"Powerful....Caputo's wisdom runs deep. Few writers have better captured the emotional lives of men." —The New York Times Book Review
From Philip Caputo—the author of A Rumor of War, The Longest Road, and Some Rise By Sin—comes a captivating mosaic of stories set in a small town where no act is private and the past is never really past
Hunter’s Moon is set in Michigan’s wild, starkly beautiful Upper Peninsula, where a cast of recurring characters move into and out of each other’s lives, building friendships, facing loss, confronting violence, trying to bury the past or seeking to unearth it. Once-a-year lovers, old high-school buddies on a hunting trip, a college professor and his wayward son, a middle-aged man and his grief-stricken father, come together, break apart, and, if they’re fortunate, find a way forward.
Hunter’s Moon offers an engaging, insightful look at everyday lives but also a fresh perspective on the way men navigate in today’s world.

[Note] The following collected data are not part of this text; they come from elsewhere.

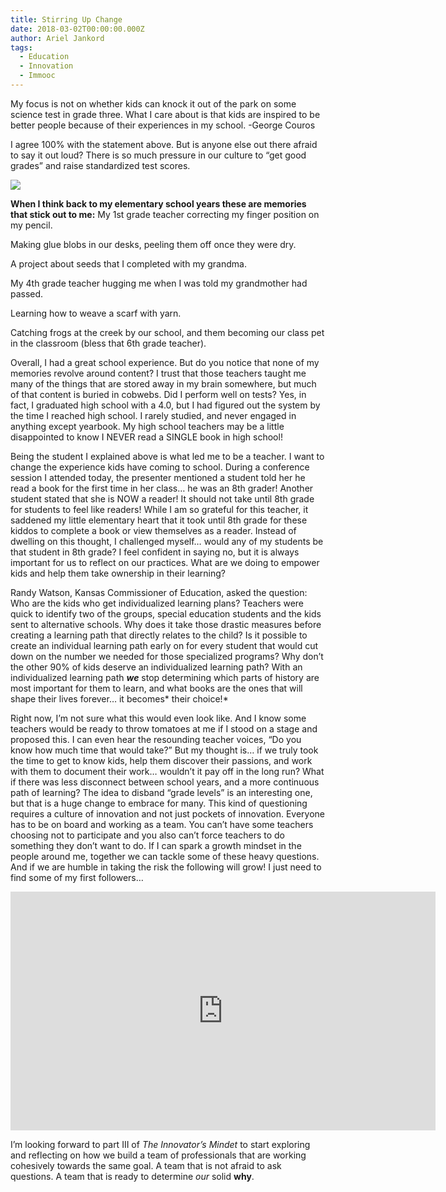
 ```yaml
---
title: Stirring Up Change
date: 2018-03-02T00:00:00.000Z
author: Ariel Jankord
tags:
  - Education
  - Innovation
  - Immooc
---
```


My focus is not on whether kids can knock it out of the park on some science test in grade three. What I care about is that kids are inspired to be better people because of their experiences in my school. -George Couros

I agree 100% with the statement above. But is anyone else out there afraid to say it out loud? There is so much pressure in our culture to “get good grades” and raise standardized test scores.

![](../../static/img/stirring-up-change.jpeg)

**When I think back to my elementary school years these are memories that stick out to me:**
My 1st grade teacher correcting my finger position on my pencil.

Making glue blobs in our desks, peeling them off once they were dry.

A project about seeds that I completed with my grandma.

My 4th grade teacher hugging me when I was told my grandmother had passed.

Learning how to weave a scarf with yarn.

Catching frogs at the creek by our school, and them becoming our class pet in the classroom (bless that 6th grade teacher).

Overall, I had a great school experience. But do you notice that none of my memories revolve around content? I trust that those teachers taught me many of the things that are stored away in my brain somewhere, but much of that content is buried in cobwebs. Did I perform well on tests? Yes, in fact, I graduated high school with a 4.0, but I had figured out the system by the time I reached high school. I rarely studied, and never engaged in anything except yearbook. My high school teachers may be a little disappointed to know I NEVER read a SINGLE book in high school!

Being the student I explained above is what led me to be a teacher. I want to change the experience kids have coming to school. During a conference session I attended today, the presenter mentioned a student told her he read a book for the first time in her class… he was an 8th grader! Another student stated that she is NOW a reader! It should not take until 8th grade for students to feel like readers! While I am so grateful for this teacher, it saddened my little elementary heart that it took until 8th grade for these kiddos to complete a book or view themselves as a reader. Instead of dwelling on this thought, I challenged myself… would any of my students be that student in 8th grade? I feel confident in saying no, but it is always important for us to reflect on our practices. What are we doing to empower kids and help them take ownership in their learning?

Randy Watson, Kansas Commissioner of Education, asked the question: Who are the kids who get individualized learning plans? Teachers were quick to identify two of the groups, special education students and the kids sent to alternative schools. Why does it take those drastic measures before creating a learning path that directly relates to the child? Is it possible to create an individual learning path early on for every student that would cut down on the number we needed for those specialized programs? Why don’t the other 90% of kids deserve an individualized learning path? With an individualized learning path ***we*** stop determining which parts of history are most important for them to learn, and what books are the ones that will shape their lives forever… it becomes* their choice!*

Right now, I’m not sure what this would even look like. And I know some teachers would be ready to throw tomatoes at me if I stood on a stage and proposed this. I can even hear the resounding teacher voices, “Do you know how much time that would take?” But my thought is… if we truly took the time to get to know kids, help them discover their passions, and work with them to document their work… wouldn’t it pay off in the long run? What if there was less disconnect between school years, and a more continuous path of learning? The idea to disband “grade levels” is an interesting one, but that is a huge change to embrace for many. This kind of questioning requires a culture of innovation and not just pockets of innovation. Everyone has to be on board and working as a team. You can’t have some teachers choosing not to participate and you also can’t force teachers to do something they don’t want to do. If I can spark a growth mindset in the people around me, together we can tackle some of these heavy questions. And if we are humble in taking the risk the following will grow! I just need to find some of my first followers…

<center><iframe width="680" height="382" src="https://www.youtube.com/embed/fW8amMCVAJQ" frameborder="0" allow="accelerometer; autoplay; encrypted-media; gyroscope; picture-in-picture" allowfullscreen></iframe></center>

I’m looking forward to part III of *The Innovator’s Mindet* to start exploring and reflecting on how we build a team of professionals that are working cohesively towards the same goal. A team that is not afraid to ask questions. A team that is ready to determine *our* solid **why**.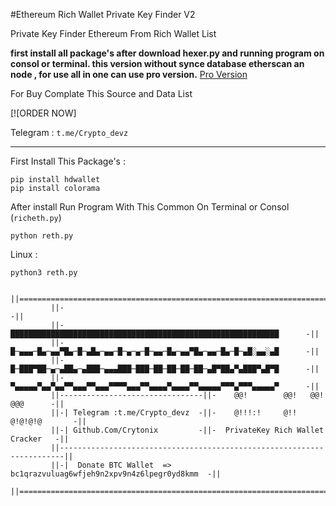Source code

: #Ethereum Rich Wallet Private Key Finder V2

Private Key Finder Ethereum From Rich Wallet List 

**first install all package's after download hexer.py and running program on consol or terminal.
this version without synce database etherscan an node , for use all in one can use pro version.** [Pro Version](https://t.me/Crypto_ixer)



For Buy Complate This Source and Data List 

 [![ORDER NOW]

Telegram : `t.me/Crypto_devz`

---
First Install This Package's :
```
pip install hdwallet
pip install colorama
```

After install Run Program With This Common On Terminal or Consol (`richeth.py`)
```
python reth.py
```
Linux :
```
python3 reth.py
```


             ||=======================================================================||
             ||-                                                                     -||
             ||-   ████████████████████████████████████████████████████████████      -||
             ||-   █─▄▄▄─█▄─▄▄▀█▄─█─▄█▄─▄▄─█─▄─▄─█─▄▄─█▄─▄▄▀█▄─▄▄─█▄─█─▄█░▄▄░▄█      -||
             ||-   █─███▀██─▄─▄██▄─▄███─▄▄▄███─███─██─██─██─██─▄█▀██▄▀▄███▀▄█▀█      -||
             ||-   ▀▄▄▄▄▄▀▄▄▀▄▄▀▀▄▄▄▀▀▄▄▄▀▀▀▀▄▄▄▀▀▄▄▄▄▀▄▄▄▄▀▀▄▄▄▄▄▀▀▀▄▀▀▀▄▄▄▄▄▀      -||
             ||--------------------------------||-    @@!        @@!   @@!  @@@      -||
             ||-| Telegram :t.me/Crypto_devz  -||-    @!!!:!     @!!   @!@!@!@       -||
             ||-| Github.Com/Crytonix         -||-  PrivateKey Rich Wallet Cracker   -||
             ||-----------------------------------------------------------------------||
             ||-|  Donate BTC Wallet  => bc1qrazvuluag6wfjeh9n2xpv9n4z6lpegr0yd8kmm  -||
             ||=======================================================================||
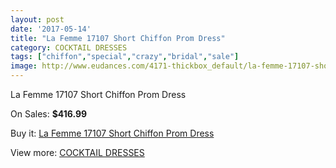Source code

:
 ```yaml
---
layout: post
date: '2017-05-14'
title: "La Femme 17107 Short Chiffon Prom Dress"
category: COCKTAIL DRESSES
tags: ["chiffon","special","crazy","bridal","sale"]
image: http://www.eudances.com/4171-thickbox_default/la-femme-17107-short-chiffon-prom-dress.jpg
---
```

La Femme 17107 Short Chiffon Prom Dress

On Sales: **$416.99**
<a href="https://www.eudances.com/en/cocktail-dresses/1394-la-femme-17107-short-chiffon-prom-dress.html"><amp-img layout="responsive" width="600" height="600" src="//www.eudances.com/4171-thickbox_default/la-femme-17107-short-chiffon-prom-dress.jpg" alt="La Femme 17107 Short Chiffon Prom Dress 0" /></a>
<a href="https://www.eudances.com/en/cocktail-dresses/1394-la-femme-17107-short-chiffon-prom-dress.html"><amp-img layout="responsive" width="600" height="600" src="//www.eudances.com/4173-thickbox_default/la-femme-17107-short-chiffon-prom-dress.jpg" alt="La Femme 17107 Short Chiffon Prom Dress 1" /></a>
<a href="https://www.eudances.com/en/cocktail-dresses/1394-la-femme-17107-short-chiffon-prom-dress.html"><amp-img layout="responsive" width="600" height="600" src="//www.eudances.com/4172-thickbox_default/la-femme-17107-short-chiffon-prom-dress.jpg" alt="La Femme 17107 Short Chiffon Prom Dress 2" /></a>

Buy it: [La Femme 17107 Short Chiffon Prom Dress](https://www.eudances.com/en/cocktail-dresses/1394-la-femme-17107-short-chiffon-prom-dress.html "La Femme 17107 Short Chiffon Prom Dress")

View more: [COCKTAIL DRESSES](https://www.eudances.com/en/14-cocktail-dresses "COCKTAIL DRESSES")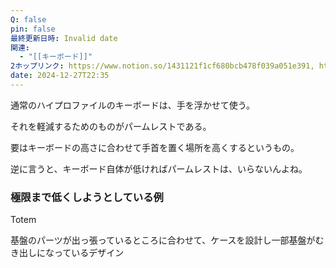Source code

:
 ```yaml
---
Q: false
pin: false
最終更新日時: Invalid date
関連:
  - "[[キーボード]]"
2ホップリンク: https://www.notion.so/1431121f1cf680bcb478f039a051e391, https://www.notion.so/1461121f1cf680cead77c5c43926a326, https://www.notion.so/1471121f1cf68081b4b1d9022df66d15, https://www.notion.so/15d1121f1cf680818bd9ccc72fc37032, https://www.notion.so/7f66599e8a6c4c219e9bb986436c1ed1
date: 2024-12-27T22:35
---
```

  

  

  

通常のハイプロファイルのキーボードは、手を浮かせて使う。

それを軽減するためのものがパームレストである。

要はキーボードの高さに合わせて手首を置く場所を高くするというもの。

  

逆に言うと、キーボード自体が低ければパームレストは、いらないんよね。

  

  

### 極限まで低くしようとしている例

Totem

基盤のパーツが出っ張っているところに合わせて、ケースを設計し一部基盤がむき出しになっているデザイン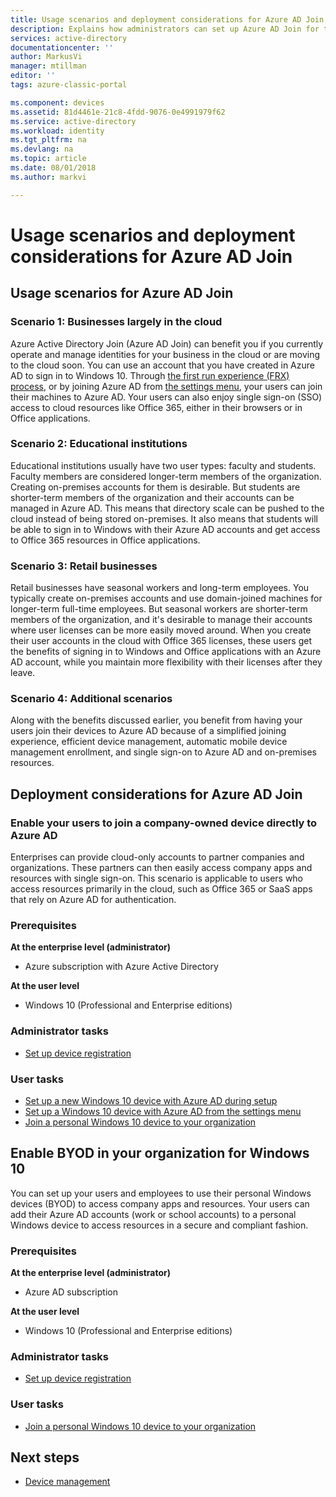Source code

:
 ```yaml
---
title: Usage scenarios and deployment considerations for Azure AD Join| Microsoft Docs
description: Explains how administrators can set up Azure AD Join for their end users (employees, students, other users). It also discusses the different real-world scenarios for using Azure AD Join.
services: active-directory
documentationcenter: ''
author: MarkusVi
manager: mtillman
editor: ''
tags: azure-classic-portal

ms.component: devices
ms.assetid: 81d4461e-21c8-4fdd-9076-0e4991979f62
ms.service: active-directory
ms.workload: identity
ms.tgt_pltfrm: na
ms.devlang: na
ms.topic: article
ms.date: 08/01/2018
ms.author: markvi

---
```

# Usage scenarios and deployment considerations for Azure AD Join
## Usage scenarios for Azure AD Join
### Scenario 1: Businesses largely in the cloud
Azure Active Directory Join (Azure AD Join) can benefit you if you currently operate and manage identities for your business in the cloud or are moving to the cloud soon. You can use an account that you have created in Azure AD to sign in to Windows 10. Through [the first run experience (FRX) process](azuread-joined-devices-frx.md), or by joining Azure AD from [the settings menu](../user-help/device-management-azuread-joined-devices-setup.md), your users can join their machines to Azure AD.  Your users can also enjoy single sign-on (SSO) access to  cloud resources like Office 365, either in their browsers or in Office applications.

### Scenario 2: Educational institutions
Educational institutions usually have two user types: faculty and students. Faculty members are considered longer-term members of the organization. Creating on-premises accounts for them is desirable. But students are shorter-term members of the organization and  their accounts can be managed in Azure AD. This means that directory scale can be pushed to the cloud instead of being stored on-premises. It also means that students  will be able to sign in to Windows with their Azure AD accounts and get access to Office 365 resources in Office applications.

### Scenario 3: Retail businesses
Retail businesses have seasonal workers and long-term employees. You typically create on-premises accounts and use domain-joined machines for longer-term full-time employees. But seasonal workers are shorter-term members of the organization, and it's desirable to manage their accounts where user licenses can be more easily moved around. When you create their user accounts in the cloud with Office 365 licenses, these users get the benefits of signing in to Windows and Office applications with an Azure AD account, while you maintain more flexibility with their licenses after they leave.

### Scenario 4: Additional scenarios
Along with the benefits discussed earlier, you  benefit from having your users join their devices to Azure AD because of a simplified joining experience, efficient device management, automatic mobile device management enrollment, and single sign-on to Azure AD and on-premises resources.  

## Deployment considerations for Azure AD Join
### Enable your users to join a company-owned device directly to Azure AD
Enterprises can provide cloud-only accounts to partner companies and organizations. These partners can then easily access company apps and resources with single sign-on. This scenario is applicable to users who access resources primarily in the cloud, such as Office 365 or SaaS apps that rely on Azure AD for authentication.

### Prerequisites
**At the enterprise level (administrator)**

* Azure subscription with Azure Active Directory  

**At the user level**

* Windows 10 (Professional and Enterprise editions)

### Administrator tasks
* [Set up device registration](device-management-azure-portal.md)

### User tasks
* [Set up a new Windows 10 device with Azure AD during setup](azuread-joined-devices-frx.md)
* [Set up a Windows 10 device with Azure AD from the settings menu](../user-help/device-management-azuread-registered-devices-windows10-setup.md)
* [Join a personal Windows 10 device to your organization](../user-help/device-management-azuread-joined-devices-setup.md)

## Enable BYOD in your organization for Windows 10
You can set up your users and employees to use their personal Windows devices (BYOD) to access company apps and resources. Your users can add their Azure AD accounts (work or school accounts) to a personal Windows device to access resources in a secure and compliant fashion.

### Prerequisites
**At the enterprise level (administrator)**

* Azure AD subscription

**At the user level**

* Windows 10 (Professional and Enterprise editions)

### Administrator tasks
* [Set up device registration](device-management-azure-portal.md)

### User tasks
* [Join a personal Windows 10 device to your organization](../user-help/device-management-azuread-joined-devices-setup.md)

## Next steps

- [Device management](overview.md)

Caputo (Some Rise by Sin) probes violent masculinity and intergenerational conflicts, largely against the severe backdrop of Michigan's Upper Peninsula, in this decent but repetitive collection of interlinked stories. Father and sons quarrel viciously in "Grief," in which a middle-aged Jeffery Havlicek brings his possibly senile father, Hal, on a hunting trip following Hal's wife's death, and in "The Nature of Love on the Last Frontier," in which Paul's frustrations with Trey, his impetuous son, evaporate in melodramatic brushes with disaster on a hunting trip in Alaska. Haunted Vietnam vet Will Treadwill stars in "Dreamers" as a guide to two Chicago policemen on a bear hunt. Will's temper turns a tense encounter with younger, volatile Lonnie Kidman into a brutal calamity; a similar impulse in "Lost" leads to his frightening, disoriented night in the woods. "Lines of Departure" stumbles as it veers from pillorying the do-gooders who run the retreat for veterans with PTSD where Will volunteers to honestly recounting the carnage of war. Bed-and-breakfast host Lisa Williams, the only female protagonist, outgrows her once-a-year affair with Gaetan Clyne in "The Guest." Caputo's men cloak vulnerability with callousness, but his plots replace emotional growth with the shocks of violence. This collection will appeal to readers looking for a dramatic take on masculinity, though the stories blend together by the end.